I love joy.  I love having fun with family and friends.  I love a good party; however, I don’t do as much of the prepping, staging, planning, inviting as my mom did.  It has many times been said that she could do a shindig for 20 with 15 minutes notice.  If I did that at my house we’d all be eating toast and drinking coffee or tea… or just drinking coffee or tea… potentially out of a cup I just washed so we’d have enough clean ones.

As the seasons ran through the years my mom was always one step ahead with her decor.  Table cloths, dish towels, nick knacks, and full sets of dishes danced in and out of her kitchen.  We celebrate with food in this family, and so place settings were a way to celebrate the coming of snow, or spring.

I can barely keep ahead of my laundry or on top of the battle I wage with cobwebs in my vaulted ceiling.  To think of having more than my day to day stuff to maintain is overwhelming.  My mom must have been tireless.

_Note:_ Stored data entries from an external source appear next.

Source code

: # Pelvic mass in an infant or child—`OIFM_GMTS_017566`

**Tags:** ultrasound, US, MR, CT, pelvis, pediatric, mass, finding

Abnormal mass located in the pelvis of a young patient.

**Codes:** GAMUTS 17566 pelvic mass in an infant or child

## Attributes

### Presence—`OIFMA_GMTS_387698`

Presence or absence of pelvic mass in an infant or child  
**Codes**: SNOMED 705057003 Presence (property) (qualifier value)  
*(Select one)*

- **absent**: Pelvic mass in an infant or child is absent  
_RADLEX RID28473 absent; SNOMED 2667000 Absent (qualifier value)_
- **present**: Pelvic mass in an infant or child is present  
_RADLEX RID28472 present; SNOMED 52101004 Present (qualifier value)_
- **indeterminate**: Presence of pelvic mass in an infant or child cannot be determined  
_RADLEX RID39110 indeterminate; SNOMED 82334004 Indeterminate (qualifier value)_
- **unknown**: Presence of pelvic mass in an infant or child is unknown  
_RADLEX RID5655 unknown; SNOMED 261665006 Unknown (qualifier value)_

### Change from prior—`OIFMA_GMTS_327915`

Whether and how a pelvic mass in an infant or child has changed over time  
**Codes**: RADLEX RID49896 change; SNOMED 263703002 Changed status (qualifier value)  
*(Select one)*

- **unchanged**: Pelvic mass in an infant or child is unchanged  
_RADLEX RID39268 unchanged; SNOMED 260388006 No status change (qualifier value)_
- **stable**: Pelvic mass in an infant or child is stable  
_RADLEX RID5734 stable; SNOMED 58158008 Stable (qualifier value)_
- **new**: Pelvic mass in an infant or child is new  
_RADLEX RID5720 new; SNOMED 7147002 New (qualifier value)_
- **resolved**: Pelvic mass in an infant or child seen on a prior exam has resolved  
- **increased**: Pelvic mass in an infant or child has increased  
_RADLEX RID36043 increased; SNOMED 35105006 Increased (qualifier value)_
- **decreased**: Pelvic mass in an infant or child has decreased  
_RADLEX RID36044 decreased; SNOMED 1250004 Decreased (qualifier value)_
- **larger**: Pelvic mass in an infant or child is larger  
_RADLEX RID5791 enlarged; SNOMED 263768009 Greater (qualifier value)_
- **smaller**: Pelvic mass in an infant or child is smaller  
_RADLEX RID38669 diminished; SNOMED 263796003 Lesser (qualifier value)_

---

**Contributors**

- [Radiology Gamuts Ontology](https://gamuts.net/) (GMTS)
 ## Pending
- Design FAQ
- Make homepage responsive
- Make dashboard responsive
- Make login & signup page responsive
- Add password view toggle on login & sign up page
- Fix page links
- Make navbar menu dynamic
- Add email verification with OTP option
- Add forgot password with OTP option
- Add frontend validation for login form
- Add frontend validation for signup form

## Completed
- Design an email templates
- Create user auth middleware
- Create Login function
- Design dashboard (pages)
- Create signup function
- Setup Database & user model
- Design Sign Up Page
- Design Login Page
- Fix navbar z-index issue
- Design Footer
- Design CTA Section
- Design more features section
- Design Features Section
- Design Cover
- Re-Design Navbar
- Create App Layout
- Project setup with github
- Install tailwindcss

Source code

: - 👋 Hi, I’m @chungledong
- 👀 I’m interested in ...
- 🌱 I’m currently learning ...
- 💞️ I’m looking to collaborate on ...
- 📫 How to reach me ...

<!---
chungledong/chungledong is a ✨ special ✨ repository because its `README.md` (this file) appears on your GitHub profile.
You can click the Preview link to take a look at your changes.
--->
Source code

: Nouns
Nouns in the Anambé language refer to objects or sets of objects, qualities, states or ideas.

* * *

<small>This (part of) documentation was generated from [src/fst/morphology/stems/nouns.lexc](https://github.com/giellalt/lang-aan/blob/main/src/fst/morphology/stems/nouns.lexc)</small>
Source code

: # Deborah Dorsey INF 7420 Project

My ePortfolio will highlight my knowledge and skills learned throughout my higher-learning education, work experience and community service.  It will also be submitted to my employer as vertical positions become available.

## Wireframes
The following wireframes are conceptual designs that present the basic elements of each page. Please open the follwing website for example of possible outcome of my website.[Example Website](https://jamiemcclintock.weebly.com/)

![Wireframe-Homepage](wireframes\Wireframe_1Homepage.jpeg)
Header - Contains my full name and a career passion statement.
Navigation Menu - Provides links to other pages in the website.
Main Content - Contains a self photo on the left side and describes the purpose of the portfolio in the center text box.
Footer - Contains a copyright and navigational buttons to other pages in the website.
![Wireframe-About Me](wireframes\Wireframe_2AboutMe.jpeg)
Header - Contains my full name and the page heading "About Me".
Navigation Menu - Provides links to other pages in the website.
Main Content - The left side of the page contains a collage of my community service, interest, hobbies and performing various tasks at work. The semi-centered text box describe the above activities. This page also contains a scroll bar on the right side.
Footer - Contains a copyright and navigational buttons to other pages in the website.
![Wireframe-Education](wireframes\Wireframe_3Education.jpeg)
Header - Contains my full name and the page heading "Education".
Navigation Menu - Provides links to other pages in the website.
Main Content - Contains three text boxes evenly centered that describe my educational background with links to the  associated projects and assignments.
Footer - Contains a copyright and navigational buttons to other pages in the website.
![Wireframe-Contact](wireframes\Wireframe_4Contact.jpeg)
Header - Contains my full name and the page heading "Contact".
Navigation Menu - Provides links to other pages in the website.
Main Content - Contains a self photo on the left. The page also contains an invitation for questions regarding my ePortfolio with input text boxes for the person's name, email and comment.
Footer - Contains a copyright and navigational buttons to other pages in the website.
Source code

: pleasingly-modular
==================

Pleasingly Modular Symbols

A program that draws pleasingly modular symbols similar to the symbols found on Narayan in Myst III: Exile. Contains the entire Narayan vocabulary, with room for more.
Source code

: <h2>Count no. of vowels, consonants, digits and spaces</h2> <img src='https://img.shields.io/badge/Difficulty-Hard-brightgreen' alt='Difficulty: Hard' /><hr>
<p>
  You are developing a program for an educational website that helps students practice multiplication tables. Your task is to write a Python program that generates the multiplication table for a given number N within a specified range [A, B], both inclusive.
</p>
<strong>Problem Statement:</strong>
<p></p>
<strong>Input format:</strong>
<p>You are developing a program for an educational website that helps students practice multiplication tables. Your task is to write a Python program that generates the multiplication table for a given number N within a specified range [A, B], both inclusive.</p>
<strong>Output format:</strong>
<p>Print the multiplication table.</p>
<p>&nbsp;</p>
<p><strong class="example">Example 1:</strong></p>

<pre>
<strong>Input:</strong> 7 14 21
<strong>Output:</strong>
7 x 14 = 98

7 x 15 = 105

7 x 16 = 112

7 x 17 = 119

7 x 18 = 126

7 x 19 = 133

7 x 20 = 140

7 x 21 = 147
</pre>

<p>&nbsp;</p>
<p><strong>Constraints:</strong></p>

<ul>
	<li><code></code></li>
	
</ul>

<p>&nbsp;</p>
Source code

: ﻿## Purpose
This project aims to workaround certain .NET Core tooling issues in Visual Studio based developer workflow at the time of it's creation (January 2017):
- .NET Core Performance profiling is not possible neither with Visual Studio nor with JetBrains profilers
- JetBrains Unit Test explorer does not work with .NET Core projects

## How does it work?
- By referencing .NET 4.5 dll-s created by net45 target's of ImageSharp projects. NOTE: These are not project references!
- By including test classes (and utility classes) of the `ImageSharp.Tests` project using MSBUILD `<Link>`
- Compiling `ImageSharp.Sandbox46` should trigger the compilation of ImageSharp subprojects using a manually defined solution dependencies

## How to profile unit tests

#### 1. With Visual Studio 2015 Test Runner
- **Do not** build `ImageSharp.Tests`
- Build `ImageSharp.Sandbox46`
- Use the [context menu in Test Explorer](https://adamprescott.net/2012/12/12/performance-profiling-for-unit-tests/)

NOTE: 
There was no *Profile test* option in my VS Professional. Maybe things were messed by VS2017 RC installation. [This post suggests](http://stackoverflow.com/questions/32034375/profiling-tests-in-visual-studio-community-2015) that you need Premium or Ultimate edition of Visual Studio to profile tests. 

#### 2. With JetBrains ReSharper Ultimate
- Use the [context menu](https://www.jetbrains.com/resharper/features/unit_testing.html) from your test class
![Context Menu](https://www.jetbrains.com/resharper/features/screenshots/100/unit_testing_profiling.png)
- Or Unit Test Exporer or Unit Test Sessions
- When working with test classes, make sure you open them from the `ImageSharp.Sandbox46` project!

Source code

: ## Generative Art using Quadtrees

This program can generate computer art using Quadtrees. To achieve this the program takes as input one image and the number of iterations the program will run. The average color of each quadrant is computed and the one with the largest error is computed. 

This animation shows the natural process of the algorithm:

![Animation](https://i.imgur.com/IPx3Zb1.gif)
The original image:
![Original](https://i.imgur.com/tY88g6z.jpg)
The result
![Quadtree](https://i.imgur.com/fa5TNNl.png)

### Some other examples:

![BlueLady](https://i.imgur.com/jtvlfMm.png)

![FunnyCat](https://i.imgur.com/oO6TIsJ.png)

Grief has been tackling me this year in a full force way that makes me feel like I need to brace myself.  I have frequently found myself confused by what people had said about the first year after losing someone being the worst. First Easter, first mother’s day, first birthday, first Thanksgiving, first Christmas… they flew by with sadness and some pretty big voids, but they went by.

This year I’m grieving each time she would have known what I needed to know.  I have crumpled with each question I would have asked her.  I’ve froze rock solid in her favorite stores, been knocked sideways by the stuff I wanted to tell her and left standing lost at all the discussions that we would have had.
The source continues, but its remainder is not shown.